WORK REQUEST
Go through the material under this sentence. Return every line holding "scope".

SUPPLIED RECORDS
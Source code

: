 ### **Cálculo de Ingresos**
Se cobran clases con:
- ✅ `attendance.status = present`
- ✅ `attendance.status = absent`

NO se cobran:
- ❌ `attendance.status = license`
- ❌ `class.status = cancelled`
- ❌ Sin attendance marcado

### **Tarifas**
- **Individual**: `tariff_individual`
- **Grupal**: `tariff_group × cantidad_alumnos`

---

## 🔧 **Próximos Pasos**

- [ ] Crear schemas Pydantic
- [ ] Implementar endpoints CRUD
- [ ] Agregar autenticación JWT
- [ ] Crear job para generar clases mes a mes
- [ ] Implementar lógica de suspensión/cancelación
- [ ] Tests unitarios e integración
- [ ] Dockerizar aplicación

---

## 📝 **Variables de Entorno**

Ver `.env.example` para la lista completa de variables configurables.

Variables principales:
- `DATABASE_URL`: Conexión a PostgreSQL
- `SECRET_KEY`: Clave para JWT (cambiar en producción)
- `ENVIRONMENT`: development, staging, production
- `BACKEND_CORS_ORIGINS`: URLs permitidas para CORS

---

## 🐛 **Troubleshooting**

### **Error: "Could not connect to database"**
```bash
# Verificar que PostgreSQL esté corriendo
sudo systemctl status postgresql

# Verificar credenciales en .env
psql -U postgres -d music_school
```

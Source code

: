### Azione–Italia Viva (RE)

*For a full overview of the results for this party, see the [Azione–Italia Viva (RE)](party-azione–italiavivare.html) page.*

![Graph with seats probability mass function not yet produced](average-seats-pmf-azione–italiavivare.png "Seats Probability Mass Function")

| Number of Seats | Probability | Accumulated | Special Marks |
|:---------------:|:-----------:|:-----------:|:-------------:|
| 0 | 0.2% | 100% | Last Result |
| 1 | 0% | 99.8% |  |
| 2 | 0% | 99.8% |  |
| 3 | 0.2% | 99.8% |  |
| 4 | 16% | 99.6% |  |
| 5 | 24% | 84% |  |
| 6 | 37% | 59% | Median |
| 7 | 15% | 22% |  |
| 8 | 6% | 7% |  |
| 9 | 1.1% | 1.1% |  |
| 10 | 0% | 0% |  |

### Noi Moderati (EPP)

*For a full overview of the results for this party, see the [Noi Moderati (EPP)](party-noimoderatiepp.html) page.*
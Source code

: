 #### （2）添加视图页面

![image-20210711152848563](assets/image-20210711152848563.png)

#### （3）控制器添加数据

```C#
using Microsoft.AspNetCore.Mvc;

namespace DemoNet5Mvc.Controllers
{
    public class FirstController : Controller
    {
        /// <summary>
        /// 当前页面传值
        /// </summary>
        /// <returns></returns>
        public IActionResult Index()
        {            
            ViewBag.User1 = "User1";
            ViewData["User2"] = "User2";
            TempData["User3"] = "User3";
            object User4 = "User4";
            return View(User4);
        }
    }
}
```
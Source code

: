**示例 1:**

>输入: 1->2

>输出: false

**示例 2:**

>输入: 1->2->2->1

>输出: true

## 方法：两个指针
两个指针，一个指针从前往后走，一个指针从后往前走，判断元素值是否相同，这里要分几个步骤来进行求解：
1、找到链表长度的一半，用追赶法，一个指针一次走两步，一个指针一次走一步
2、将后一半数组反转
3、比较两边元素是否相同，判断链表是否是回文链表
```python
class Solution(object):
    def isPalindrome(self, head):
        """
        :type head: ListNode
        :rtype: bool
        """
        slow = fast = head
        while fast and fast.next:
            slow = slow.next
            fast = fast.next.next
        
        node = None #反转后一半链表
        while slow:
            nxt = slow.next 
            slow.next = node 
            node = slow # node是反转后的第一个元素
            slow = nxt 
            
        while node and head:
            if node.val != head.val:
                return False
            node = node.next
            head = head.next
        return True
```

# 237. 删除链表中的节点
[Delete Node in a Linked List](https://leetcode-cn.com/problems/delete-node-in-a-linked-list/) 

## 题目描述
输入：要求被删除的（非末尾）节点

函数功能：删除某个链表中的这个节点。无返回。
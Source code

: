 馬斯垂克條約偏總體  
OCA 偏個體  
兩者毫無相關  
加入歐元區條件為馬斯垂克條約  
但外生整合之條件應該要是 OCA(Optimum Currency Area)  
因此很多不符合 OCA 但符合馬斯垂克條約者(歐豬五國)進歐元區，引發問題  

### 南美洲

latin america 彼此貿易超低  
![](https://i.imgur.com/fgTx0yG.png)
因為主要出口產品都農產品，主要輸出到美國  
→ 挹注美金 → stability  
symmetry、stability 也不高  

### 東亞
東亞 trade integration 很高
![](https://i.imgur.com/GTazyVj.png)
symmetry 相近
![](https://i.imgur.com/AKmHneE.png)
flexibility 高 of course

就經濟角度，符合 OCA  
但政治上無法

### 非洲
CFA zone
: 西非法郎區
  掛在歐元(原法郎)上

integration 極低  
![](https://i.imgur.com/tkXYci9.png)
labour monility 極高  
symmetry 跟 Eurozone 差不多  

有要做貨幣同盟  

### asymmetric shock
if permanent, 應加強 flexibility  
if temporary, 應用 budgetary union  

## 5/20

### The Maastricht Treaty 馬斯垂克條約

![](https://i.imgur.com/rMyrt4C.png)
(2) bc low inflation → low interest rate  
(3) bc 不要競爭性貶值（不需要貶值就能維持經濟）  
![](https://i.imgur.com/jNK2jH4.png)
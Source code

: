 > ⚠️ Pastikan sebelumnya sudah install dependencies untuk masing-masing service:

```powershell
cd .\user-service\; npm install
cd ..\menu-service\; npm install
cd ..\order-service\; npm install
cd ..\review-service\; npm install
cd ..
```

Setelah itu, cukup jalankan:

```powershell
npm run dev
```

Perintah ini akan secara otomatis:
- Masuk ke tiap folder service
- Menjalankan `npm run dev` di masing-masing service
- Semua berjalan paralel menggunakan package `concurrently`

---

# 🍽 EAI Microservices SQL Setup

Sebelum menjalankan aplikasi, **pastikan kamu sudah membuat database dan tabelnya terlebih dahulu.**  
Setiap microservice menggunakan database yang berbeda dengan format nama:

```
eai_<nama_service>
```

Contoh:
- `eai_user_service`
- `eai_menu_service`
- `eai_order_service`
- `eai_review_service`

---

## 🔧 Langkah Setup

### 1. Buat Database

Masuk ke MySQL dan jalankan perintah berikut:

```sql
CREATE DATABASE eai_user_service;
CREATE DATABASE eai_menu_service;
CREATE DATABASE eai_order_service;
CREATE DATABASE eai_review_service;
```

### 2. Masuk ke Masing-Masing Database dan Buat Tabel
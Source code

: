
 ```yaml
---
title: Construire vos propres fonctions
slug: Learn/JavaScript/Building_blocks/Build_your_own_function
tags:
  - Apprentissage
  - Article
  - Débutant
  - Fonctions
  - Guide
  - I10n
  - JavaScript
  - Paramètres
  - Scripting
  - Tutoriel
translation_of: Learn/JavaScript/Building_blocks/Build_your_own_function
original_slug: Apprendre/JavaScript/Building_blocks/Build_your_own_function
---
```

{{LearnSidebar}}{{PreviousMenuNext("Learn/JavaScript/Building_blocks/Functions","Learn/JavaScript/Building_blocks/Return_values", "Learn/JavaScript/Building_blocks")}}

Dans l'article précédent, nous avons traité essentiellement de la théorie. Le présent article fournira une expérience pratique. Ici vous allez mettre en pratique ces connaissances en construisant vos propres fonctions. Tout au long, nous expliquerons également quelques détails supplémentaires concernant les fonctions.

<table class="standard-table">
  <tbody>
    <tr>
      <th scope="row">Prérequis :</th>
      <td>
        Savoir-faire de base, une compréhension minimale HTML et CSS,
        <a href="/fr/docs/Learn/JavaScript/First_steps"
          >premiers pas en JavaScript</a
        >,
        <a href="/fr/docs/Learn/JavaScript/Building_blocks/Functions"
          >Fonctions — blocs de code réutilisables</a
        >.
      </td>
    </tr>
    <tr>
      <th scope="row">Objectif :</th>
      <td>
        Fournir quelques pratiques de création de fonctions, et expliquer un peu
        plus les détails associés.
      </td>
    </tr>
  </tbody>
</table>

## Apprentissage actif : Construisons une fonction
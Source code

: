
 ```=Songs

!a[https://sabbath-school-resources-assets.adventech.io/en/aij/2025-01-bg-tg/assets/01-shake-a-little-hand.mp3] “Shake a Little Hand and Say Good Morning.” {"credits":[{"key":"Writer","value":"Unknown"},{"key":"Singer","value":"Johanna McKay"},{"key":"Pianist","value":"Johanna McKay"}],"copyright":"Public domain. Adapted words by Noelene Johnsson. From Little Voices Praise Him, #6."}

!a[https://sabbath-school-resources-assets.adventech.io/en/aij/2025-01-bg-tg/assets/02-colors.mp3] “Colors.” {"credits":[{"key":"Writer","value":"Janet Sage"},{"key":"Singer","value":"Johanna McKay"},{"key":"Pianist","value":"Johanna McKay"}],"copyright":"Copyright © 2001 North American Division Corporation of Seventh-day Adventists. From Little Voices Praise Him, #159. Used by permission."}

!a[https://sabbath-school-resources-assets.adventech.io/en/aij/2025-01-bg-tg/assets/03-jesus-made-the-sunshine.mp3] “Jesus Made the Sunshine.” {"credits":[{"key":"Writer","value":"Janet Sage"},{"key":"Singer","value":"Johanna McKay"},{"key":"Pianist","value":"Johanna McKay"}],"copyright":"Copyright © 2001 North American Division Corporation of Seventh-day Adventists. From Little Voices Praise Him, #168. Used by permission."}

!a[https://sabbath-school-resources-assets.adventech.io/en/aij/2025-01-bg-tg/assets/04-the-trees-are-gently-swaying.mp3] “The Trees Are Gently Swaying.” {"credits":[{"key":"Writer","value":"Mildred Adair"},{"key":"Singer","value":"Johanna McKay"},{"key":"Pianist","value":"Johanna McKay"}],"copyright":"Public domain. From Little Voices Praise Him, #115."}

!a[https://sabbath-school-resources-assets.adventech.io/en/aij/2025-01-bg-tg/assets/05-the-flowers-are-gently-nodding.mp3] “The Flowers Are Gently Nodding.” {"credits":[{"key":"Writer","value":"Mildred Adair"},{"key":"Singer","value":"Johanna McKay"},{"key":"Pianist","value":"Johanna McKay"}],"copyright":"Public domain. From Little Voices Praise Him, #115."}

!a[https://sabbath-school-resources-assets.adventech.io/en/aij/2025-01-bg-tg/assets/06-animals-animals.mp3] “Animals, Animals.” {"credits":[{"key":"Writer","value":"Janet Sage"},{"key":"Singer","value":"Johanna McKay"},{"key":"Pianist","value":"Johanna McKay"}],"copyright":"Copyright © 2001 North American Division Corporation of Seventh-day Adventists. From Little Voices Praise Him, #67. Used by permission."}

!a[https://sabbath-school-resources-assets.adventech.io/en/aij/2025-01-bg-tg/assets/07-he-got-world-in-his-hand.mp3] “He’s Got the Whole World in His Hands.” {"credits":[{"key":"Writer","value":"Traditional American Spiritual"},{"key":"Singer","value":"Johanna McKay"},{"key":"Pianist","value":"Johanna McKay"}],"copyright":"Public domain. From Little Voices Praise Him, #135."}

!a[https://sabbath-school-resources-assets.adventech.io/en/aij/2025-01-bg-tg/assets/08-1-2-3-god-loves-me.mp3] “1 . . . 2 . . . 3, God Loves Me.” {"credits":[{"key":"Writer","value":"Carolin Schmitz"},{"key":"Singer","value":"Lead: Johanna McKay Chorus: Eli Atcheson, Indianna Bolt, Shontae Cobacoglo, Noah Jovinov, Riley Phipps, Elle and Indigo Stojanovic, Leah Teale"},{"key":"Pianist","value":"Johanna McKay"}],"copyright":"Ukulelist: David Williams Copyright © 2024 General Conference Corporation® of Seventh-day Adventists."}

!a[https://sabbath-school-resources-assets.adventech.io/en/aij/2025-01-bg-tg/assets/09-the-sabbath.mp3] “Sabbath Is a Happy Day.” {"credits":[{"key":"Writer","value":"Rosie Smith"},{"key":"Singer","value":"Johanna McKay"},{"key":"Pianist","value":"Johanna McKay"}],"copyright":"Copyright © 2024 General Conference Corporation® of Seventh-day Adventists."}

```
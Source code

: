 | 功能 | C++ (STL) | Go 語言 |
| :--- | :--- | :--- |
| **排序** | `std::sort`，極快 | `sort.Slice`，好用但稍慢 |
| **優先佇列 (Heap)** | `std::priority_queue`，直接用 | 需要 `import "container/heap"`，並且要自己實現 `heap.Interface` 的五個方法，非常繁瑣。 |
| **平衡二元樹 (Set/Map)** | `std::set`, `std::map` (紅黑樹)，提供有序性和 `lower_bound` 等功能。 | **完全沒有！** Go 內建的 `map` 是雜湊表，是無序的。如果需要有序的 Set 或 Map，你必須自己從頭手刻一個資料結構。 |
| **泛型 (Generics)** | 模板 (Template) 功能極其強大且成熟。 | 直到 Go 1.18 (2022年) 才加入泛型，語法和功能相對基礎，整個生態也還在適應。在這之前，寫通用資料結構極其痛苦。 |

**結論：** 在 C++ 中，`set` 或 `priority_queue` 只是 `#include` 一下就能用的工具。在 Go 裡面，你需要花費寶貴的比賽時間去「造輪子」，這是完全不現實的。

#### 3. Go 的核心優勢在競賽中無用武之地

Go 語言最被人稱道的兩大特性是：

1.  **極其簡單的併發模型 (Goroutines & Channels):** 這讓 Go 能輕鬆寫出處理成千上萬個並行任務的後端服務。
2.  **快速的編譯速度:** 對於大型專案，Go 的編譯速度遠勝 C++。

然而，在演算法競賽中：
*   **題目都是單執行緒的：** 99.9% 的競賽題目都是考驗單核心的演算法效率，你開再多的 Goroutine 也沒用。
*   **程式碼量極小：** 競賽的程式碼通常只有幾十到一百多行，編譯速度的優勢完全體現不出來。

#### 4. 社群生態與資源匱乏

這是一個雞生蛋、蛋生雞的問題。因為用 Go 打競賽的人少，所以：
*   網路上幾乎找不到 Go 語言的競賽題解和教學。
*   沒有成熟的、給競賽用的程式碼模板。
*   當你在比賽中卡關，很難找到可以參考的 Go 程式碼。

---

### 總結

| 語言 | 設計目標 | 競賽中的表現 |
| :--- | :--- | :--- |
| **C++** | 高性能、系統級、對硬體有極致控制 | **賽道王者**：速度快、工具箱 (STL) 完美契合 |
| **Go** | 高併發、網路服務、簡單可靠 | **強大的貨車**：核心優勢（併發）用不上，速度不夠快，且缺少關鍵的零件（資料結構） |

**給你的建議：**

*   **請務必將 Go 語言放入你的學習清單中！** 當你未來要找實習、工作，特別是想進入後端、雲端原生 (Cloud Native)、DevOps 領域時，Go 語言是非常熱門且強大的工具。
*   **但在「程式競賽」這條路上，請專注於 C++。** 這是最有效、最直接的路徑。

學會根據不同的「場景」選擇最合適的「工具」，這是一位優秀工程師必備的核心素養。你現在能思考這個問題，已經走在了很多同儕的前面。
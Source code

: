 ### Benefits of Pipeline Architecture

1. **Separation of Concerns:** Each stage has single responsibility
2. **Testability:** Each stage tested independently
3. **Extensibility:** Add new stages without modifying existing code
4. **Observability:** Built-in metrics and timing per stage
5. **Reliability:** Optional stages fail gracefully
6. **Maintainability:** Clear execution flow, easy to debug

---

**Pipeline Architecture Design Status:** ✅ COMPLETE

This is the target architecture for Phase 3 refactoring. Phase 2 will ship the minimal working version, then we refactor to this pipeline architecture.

RESPONSE
      <th scope="row">Prérequis :</th>
      <th scope="row">Objectif :</th>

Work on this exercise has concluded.